WHAT YOU HAVE TO DO –
When the word "verse" shows up in a line of the data below, copy that whole line.

PROVIDED RECORDS –

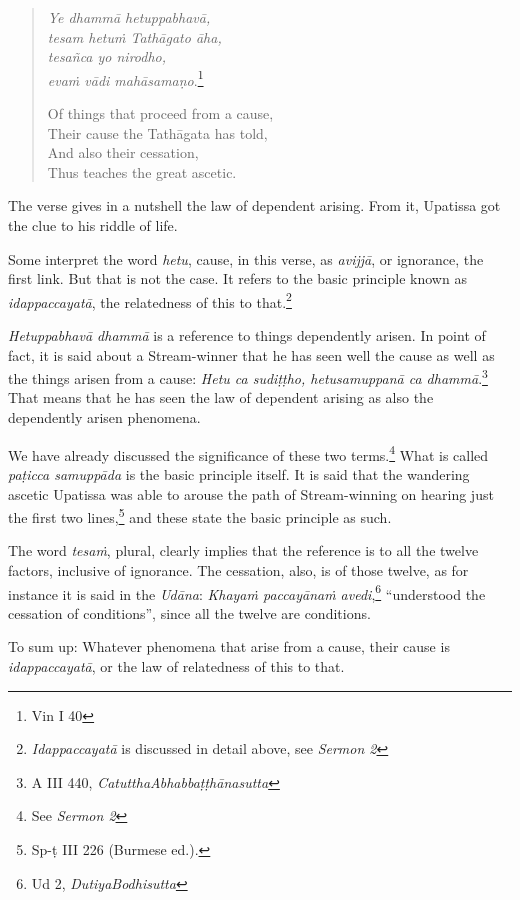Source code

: \clearpage

\begin{quote}
\emph{Ye dhammā hetuppabhavā,}\\
\emph{tesam hetuṁ Tathāgato āha,}\\
\emph{tesañca yo nirodho,}\\
\emph{evaṁ vādi mahāsamaṇo}.\footnote{Vin I 40}

Of things that proceed from a cause,\\
Their cause the Tathāgata has told,\\
And also their cessation,\\
Thus teaches the great ascetic.
\end{quote}

The verse gives in a nutshell the law of dependent arising. From it, Upatissa got the clue to his riddle of life.

Some interpret the word \emph{hetu}, cause, in this verse, as \emph{avijjā}, or ignorance, the first link. But that is not the case. It refers to the basic principle known as \emph{idappaccayatā}, the relatedness of this to that.\footnote{\emph{Idappaccayatā} is discussed in detail above, see \emph{Sermon 2}}

\emph{Hetuppabhavā dhammā} is a reference to things dependently arisen. In point of fact, it is said about a Stream-winner that he has seen well the cause as well as the things arisen from a cause: \emph{Hetu ca sudiṭṭho, hetusamuppanā ca dhammā}.\footnote{A III 440, \emph{CatutthaAbhabbaṭṭhānasutta}} That means that he has seen the law of dependent arising as also the dependently arisen phenomena.

We have already discussed the significance of these two terms.\footnote{See \emph{Sermon 2}} What is called \emph{paṭicca samuppāda} is the basic principle itself. It is said that the wandering ascetic Upatissa was able to arouse the path of Stream-winning on hearing just the first two lines,\footnote{Sp-ṭ III 226 (Burmese ed.).} and these state the basic principle as such.

The word \emph{tesaṁ}, plural, clearly implies that the reference is to all the twelve factors, inclusive of ignorance. The cessation, also, is of those twelve, as for instance it is said in the \emph{Udāna}: \emph{Khayaṁ paccayānaṁ avedi},\footnote{Ud 2, \emph{DutiyaBodhisutta}} ``understood the cessation of conditions'', since all the twelve are conditions.

To sum up: Whatever phenomena that arise from a cause, their cause is \emph{idappaccayatā}, or the law of relatedness of this to that.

PROBLEM SOLUTION –
The verse gives in a nutshell the law of dependent arising. From it, Upatissa got the clue to his riddle of life.
Some interpret the word \emph{hetu}, cause, in this verse, as \emph{avijjā}, or ignorance, the first link. But that is not the case. It refers to the basic principle known as \emph{idappaccayatā}, the relatedness of this to that.\footnote{\emph{Idappaccayatā} is discussed in detail above, see \emph{Sermon 2}}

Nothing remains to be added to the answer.